◆ **ENTRIES SUPPLIED**
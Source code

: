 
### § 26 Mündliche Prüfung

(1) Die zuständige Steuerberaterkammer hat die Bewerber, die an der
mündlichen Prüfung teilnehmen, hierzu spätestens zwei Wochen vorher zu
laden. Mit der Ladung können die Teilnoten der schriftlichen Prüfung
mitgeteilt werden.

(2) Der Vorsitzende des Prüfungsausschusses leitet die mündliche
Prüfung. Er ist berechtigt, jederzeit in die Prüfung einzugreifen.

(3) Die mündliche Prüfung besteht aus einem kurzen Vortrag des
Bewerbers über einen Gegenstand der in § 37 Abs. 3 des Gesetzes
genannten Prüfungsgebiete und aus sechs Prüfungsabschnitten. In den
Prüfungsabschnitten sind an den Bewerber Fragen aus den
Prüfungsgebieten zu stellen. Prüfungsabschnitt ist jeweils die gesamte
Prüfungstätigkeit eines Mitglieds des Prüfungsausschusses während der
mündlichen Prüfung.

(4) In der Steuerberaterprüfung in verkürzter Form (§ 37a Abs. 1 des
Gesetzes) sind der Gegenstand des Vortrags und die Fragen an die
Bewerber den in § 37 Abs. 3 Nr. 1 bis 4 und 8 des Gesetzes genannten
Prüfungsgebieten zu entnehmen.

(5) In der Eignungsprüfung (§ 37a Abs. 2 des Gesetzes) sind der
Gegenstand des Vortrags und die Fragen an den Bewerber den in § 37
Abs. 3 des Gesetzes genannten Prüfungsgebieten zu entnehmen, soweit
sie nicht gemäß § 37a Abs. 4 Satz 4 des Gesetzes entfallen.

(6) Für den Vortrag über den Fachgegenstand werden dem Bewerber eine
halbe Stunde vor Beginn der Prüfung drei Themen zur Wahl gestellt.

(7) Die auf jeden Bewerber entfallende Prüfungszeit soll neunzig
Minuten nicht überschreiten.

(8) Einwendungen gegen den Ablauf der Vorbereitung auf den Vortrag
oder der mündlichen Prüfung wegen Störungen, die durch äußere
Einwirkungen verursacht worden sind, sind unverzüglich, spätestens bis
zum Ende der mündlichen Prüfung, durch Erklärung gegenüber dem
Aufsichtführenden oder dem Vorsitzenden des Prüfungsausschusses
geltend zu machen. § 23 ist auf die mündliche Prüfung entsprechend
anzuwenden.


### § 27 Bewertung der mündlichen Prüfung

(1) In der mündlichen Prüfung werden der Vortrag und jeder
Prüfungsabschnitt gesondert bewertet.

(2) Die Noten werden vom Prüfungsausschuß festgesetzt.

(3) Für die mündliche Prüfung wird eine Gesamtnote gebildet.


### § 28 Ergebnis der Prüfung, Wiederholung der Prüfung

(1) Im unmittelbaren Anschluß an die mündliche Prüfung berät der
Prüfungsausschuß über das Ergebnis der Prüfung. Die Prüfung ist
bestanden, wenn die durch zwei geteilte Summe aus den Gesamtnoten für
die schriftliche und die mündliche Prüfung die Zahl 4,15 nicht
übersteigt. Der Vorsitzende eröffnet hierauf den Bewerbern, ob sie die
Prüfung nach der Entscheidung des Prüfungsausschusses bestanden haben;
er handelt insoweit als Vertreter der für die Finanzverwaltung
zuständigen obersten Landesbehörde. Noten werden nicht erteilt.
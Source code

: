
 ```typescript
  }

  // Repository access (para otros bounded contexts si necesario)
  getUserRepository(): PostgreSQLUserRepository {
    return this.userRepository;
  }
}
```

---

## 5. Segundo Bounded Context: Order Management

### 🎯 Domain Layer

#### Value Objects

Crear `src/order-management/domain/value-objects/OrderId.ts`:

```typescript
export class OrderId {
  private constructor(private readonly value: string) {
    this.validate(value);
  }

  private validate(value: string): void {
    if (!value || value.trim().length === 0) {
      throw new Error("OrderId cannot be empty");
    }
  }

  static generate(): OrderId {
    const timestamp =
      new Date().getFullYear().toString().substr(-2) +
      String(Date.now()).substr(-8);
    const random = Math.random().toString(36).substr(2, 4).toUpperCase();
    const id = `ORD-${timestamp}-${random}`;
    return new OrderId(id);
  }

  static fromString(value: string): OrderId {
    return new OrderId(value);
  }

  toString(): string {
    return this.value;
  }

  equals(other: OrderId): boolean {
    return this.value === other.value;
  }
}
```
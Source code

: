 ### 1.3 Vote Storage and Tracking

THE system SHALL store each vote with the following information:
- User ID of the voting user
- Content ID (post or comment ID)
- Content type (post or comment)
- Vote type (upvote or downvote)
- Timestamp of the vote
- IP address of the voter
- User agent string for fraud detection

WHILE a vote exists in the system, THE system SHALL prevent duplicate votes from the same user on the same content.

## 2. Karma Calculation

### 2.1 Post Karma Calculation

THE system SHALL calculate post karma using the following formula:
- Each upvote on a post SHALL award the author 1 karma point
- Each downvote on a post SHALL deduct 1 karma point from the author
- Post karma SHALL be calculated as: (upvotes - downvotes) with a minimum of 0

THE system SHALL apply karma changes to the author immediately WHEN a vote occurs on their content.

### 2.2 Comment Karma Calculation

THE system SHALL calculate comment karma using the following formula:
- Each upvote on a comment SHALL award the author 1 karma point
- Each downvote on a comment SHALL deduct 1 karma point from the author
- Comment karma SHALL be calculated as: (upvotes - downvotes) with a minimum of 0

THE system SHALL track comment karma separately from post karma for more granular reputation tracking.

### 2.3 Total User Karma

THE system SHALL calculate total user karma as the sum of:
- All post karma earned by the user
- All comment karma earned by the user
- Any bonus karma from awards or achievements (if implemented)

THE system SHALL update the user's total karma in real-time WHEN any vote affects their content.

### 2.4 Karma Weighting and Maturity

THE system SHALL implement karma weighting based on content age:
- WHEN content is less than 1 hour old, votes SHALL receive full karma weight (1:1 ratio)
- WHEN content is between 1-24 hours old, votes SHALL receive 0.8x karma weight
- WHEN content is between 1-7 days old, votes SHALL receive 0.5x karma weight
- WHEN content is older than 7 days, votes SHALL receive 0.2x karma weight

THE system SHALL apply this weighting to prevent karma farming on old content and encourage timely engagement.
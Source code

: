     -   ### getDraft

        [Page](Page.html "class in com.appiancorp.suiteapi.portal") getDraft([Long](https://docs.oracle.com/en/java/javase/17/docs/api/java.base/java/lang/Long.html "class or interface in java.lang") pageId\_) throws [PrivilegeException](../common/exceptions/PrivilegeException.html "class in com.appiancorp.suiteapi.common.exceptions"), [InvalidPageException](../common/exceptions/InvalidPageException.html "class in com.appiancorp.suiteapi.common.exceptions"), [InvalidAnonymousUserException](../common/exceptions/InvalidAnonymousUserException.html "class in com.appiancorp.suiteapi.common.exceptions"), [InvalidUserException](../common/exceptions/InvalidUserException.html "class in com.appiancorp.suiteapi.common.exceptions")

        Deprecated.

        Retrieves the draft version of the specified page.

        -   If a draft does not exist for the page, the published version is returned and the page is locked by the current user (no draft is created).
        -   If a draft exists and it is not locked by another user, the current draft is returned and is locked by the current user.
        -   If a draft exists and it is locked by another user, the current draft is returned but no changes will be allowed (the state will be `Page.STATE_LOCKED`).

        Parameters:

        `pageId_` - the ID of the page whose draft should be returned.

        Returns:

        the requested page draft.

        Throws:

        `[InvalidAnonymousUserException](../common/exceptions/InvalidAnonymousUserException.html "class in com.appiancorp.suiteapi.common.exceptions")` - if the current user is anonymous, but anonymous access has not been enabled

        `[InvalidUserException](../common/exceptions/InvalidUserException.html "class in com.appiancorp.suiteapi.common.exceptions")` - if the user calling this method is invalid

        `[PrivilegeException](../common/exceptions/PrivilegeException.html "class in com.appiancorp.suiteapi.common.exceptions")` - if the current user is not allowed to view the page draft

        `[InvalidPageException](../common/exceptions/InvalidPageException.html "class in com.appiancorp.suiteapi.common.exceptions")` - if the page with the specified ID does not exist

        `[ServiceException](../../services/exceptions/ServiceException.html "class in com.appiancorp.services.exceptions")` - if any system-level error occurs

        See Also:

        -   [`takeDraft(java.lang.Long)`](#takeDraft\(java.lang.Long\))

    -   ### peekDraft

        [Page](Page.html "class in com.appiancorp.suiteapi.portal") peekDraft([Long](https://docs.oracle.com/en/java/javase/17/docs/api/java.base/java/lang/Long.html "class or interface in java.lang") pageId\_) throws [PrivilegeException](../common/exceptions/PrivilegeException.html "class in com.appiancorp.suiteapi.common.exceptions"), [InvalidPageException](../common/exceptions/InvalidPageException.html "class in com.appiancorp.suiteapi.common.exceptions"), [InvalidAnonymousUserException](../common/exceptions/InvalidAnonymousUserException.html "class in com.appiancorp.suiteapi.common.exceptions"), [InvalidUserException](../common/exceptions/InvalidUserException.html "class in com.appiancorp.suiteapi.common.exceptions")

◆ **WHAT YOU HAVE TO DO**
How many lines of the listing include the string "Vortrags"? Give only the number.

◆ **ANSWER SPACE**
2